麻雀について
・この本の最大の特徴は、文中に麻雀牌のフォントがあること。1牌1字です。対局の時は視覚的も楽しめる仕様になっています。
・麻雀用語の後には「*1」「*2」と付いているものがあり、「*」のあるものは巻末近くに注釈があります。ただ、麻雀というのは専門用語が多いです。「*」が無くても作中で解説されているものもありますが、やはり「*」の数は明らかに少なく、麻雀をよく知らない人には読みづらいと思います。また、初めて出てくる麻雀用語にはルビの有るものと無いものとあります。麻雀が分からない人には読めない言葉もあるでしょう……。
ストーリーについて
・主人公は高校生で、全国大会を目指すみたいな話ではなく、本作は博打麻雀の話です。主人公が亡き祖父の生き方(博打麻雀)に憧れ、自身もその世界で生きていくと決めます(身分を大学生と偽っています)。

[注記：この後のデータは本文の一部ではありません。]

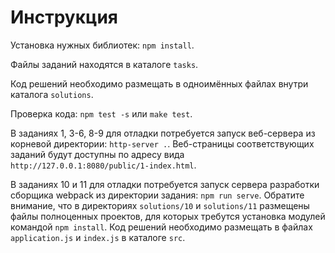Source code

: # Инструкция

Установка нужных библиотек: `npm install`.

Файлы заданий находятся в каталоге `tasks`.

Код решений необходимо размещать в одноимённых файлах внутри каталога `solutions`.

Проверка кода: `npm test -s` или `make test`.

В заданиях 1, 3-6, 8-9 для отладки потребуется запуск веб-сервера из корневой директории: `http-server .`. Веб-страницы соответствующих заданий будут доступны по адресу вида `http://127.0.0.1:8080/public/1-index.html`.

В заданиях 10 и 11 для отладки потребуется запуск сервера разработки сборщика webpack из директории задания: `npm run serve`. Обратите внимание, что в директориях `solutions/10` и `solutions/11` размещены файлы полноценных проектов, для которых требутся установка модулей командой `npm install`. Код решений необходимо размещать в файлах `application.js` и `index.js` в каталоге `src`.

・高校生ですが、高校での話はほとんど無く、大体は学外の話です。
・裏芸(バレないようにやる反則)がたくさん出てきます。
・主人公は同盟を組んだ相手とともに、金を稼ぎます。
・後半になってくると、賭け金は高レートになってきて面白いです。
・ヒロインは2人いて、メイド服の子がいない&イラストがなかったら、本作は「ラノベ」っぽくはなかったでしょう。この子&イラストのおかげでラノベらしくなっています。
・残念なのは、博打麻雀を扱った作品なのに、「ヤ」のつく職業の人がほとんど登場しなかったことですね。次巻以降は登場して欲しいです。
麻雀を知らない人にとっては、麻雀の雰囲気は分かるかもしれませんが、この本を読んで麻雀のルールを理解することはできませんので注意して下さい。